● **PROBLEM TO WORK ON**
Set down, word for word, only the lines from the start of the records through the line bearing "the set of all final"; include no pictures.

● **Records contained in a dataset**
++++++++++

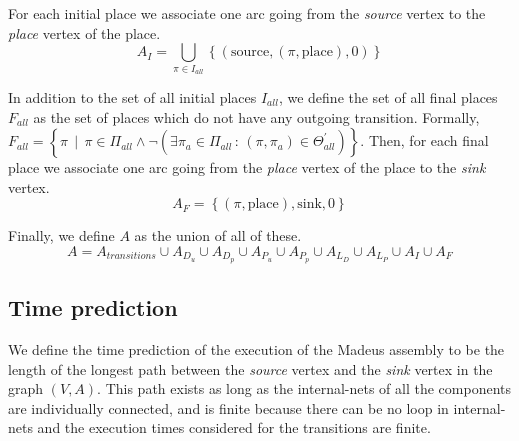 For each initial place we associate one arc going from the \emph{source}
vertex to the \emph{place} vertex of the place. 
\[
A_{I}=\bigcup_{\pi\in I_{all}}\left\{ \left(\text{source},\left(\pi,\text{place}\right),0\right)\right\} 
\]

In addition to the set of all initial places $I_{all}$, we define
the set of all final places $F_{all}$ as the set of places which
do not have any outgoing transition. Formally, $F_{all}=\left\{ \pi\,\mid\,\pi\in\Pi_{all}\land\lnot\left(\exists\pi_{a}\in\Pi_{all}\,:\,\left(\pi,\pi_{a}\right)\in\Theta_{all}^{\prime}\right)\right\} $.
Then, for each final place we associate one arc going from the \emph{place}
vertex of the place to the \emph{sink} vertex. 
\[
A_{F}=\left\{ \left(\pi,\text{place}\right),\text{sink},0\right\} 
\]

Finally, we define $A$ as the union of all of these. 
\[
A=A_{transitions}\cup A_{D_{u}}\cup A_{D_{p}}\cup A_{P_{u}}\cup A_{P_{p}}\cup A_{L_{D}}\cup A_{L_{P}}\cup A_{I}\cup A_{F}
\]


\subsection{Time prediction}

We define the time prediction of the execution of the Madeus assembly
to be the length of the longest path between the \emph{source} vertex
and the \emph{sink} vertex in the graph $\left(V,A\right)$. This
path exists as long as the internal-nets of all the components are
individually connected, and is finite because there can be no loop
in internal-nets and the execution times considered for the transitions
are finite.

++++++++++

● **EXERCISE RESULT**
 For each initial place we associate one arc going from the \emph{source}
vertex to the \emph{place} vertex of the place. 
\[
A_{I}=\bigcup_{\pi\in I_{all}}\left\{ \left(\text{source},\left(\pi,\text{place}\right),0\right)\right\} 
\]

In addition to the set of all initial places $I_{all}$, we define
the set of all final places $F_{all}$ as the set of places which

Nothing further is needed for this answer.